[Exercise prompt]
Omitting all images, set down every line below exactly as it appears.

(Stored data entries)

- - -

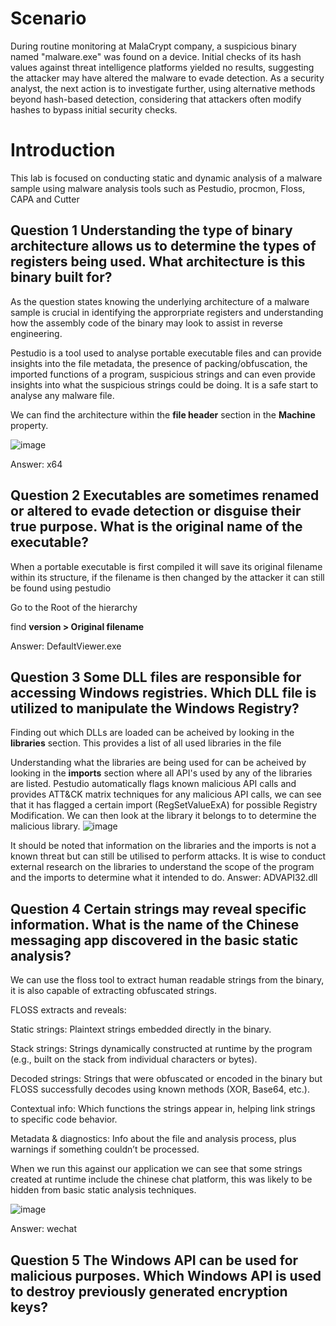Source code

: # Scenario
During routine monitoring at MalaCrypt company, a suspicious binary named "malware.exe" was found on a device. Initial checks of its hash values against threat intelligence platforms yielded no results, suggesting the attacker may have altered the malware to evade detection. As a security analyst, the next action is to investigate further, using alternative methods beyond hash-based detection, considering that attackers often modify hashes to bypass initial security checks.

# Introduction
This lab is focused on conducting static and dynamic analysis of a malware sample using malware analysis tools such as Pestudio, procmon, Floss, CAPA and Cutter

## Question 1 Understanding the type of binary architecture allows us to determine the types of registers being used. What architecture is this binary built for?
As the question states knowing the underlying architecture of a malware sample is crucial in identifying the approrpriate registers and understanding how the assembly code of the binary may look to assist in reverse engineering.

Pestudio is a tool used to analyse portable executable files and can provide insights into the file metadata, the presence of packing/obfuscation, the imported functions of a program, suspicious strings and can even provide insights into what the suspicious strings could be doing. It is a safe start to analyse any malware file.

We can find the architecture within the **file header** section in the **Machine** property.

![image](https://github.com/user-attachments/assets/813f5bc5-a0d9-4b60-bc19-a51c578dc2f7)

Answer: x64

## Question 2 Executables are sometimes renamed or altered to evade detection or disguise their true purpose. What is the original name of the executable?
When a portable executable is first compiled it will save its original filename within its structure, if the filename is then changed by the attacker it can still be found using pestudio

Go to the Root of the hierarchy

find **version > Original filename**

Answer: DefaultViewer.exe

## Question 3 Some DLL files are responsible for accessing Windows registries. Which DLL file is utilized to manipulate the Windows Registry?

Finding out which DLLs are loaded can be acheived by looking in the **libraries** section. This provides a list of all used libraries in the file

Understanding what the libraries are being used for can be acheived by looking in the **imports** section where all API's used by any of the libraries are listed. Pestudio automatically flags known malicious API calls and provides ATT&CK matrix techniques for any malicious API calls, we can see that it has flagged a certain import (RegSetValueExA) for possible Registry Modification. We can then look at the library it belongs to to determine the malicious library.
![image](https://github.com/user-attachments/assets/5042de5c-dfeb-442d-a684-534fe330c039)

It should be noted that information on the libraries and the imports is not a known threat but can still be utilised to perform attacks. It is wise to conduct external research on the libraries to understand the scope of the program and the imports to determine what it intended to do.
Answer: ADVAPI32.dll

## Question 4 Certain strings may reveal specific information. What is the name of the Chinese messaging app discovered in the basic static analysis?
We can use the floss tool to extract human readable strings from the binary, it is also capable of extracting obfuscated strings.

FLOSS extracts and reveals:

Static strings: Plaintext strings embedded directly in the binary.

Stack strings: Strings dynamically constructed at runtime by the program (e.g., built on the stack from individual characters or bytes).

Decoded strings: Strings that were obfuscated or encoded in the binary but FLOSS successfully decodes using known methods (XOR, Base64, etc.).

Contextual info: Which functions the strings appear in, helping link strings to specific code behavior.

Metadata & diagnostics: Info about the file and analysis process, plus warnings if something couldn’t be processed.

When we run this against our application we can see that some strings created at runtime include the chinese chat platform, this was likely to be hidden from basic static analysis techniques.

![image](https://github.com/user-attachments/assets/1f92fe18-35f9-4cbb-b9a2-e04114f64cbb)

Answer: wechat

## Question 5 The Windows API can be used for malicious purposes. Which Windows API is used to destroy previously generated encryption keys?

- - -

[Exercise solution]
Source code

: # Scenario
During routine monitoring at MalaCrypt company, a suspicious binary named "malware.exe" was found on a device. Initial checks of its hash values against threat intelligence platforms yielded no results, suggesting the attacker may have altered the malware to evade detection. As a security analyst, the next action is to investigate further, using alternative methods beyond hash-based detection, considering that attackers often modify hashes to bypass initial security checks.

# Introduction
This lab is focused on conducting static and dynamic analysis of a malware sample using malware analysis tools such as Pestudio, procmon, Floss, CAPA and Cutter

## Question 1 Understanding the type of binary architecture allows us to determine the types of registers being used. What architecture is this binary built for?
As the question states knowing the underlying architecture of a malware sample is crucial in identifying the approrpriate registers and understanding how the assembly code of the binary may look to assist in reverse engineering.

Pestudio is a tool used to analyse portable executable files and can provide insights into the file metadata, the presence of packing/obfuscation, the imported functions of a program, suspicious strings and can even provide insights into what the suspicious strings could be doing. It is a safe start to analyse any malware file.

We can find the architecture within the **file header** section in the **Machine** property.

![image](https://github.com/user-attachments/assets/813f5bc5-a0d9-4b60-bc19-a51c578dc2f7)

Answer: x64

## Question 2 Executables are sometimes renamed or altered to evade detection or disguise their true purpose. What is the original name of the executable?
When a portable executable is first compiled it will save its original filename within its structure, if the filename is then changed by the attacker it can still be found using pestudio

Go to the Root of the hierarchy

find **version > Original filename**

Answer: DefaultViewer.exe

## Question 3 Some DLL files are responsible for accessing Windows registries. Which DLL file is utilized to manipulate the Windows Registry?

Finding out which DLLs are loaded can be acheived by looking in the **libraries** section. This provides a list of all used libraries in the file

Understanding what the libraries are being used for can be acheived by looking in the **imports** section where all API's used by any of the libraries are listed. Pestudio automatically flags known malicious API calls and provides ATT&CK matrix techniques for any malicious API calls, we can see that it has flagged a certain import (RegSetValueExA) for possible Registry Modification. We can then look at the library it belongs to to determine the malicious library.
![image](https://github.com/user-attachments/assets/5042de5c-dfeb-442d-a684-534fe330c039)

It should be noted that information on the libraries and the imports is not a known threat but can still be utilised to perform attacks. It is wise to conduct external research on the libraries to understand the scope of the program and the imports to determine what it intended to do.
Answer: ADVAPI32.dll

## Question 4 Certain strings may reveal specific information. What is the name of the Chinese messaging app discovered in the basic static analysis?
We can use the floss tool to extract human readable strings from the binary, it is also capable of extracting obfuscated strings.

FLOSS extracts and reveals:

Static strings: Plaintext strings embedded directly in the binary.

Stack strings: Strings dynamically constructed at runtime by the program (e.g., built on the stack from individual characters or bytes).

Decoded strings: Strings that were obfuscated or encoded in the binary but FLOSS successfully decodes using known methods (XOR, Base64, etc.).

Contextual info: Which functions the strings appear in, helping link strings to specific code behavior.

Metadata & diagnostics: Info about the file and analysis process, plus warnings if something couldn’t be processed.

When we run this against our application we can see that some strings created at runtime include the chinese chat platform, this was likely to be hidden from basic static analysis techniques.

![image](https://github.com/user-attachments/assets/1f92fe18-35f9-4cbb-b9a2-e04114f64cbb)

Answer: wechat

## Question 5 The Windows API can be used for malicious purposes. Which Windows API is used to destroy previously generated encryption keys?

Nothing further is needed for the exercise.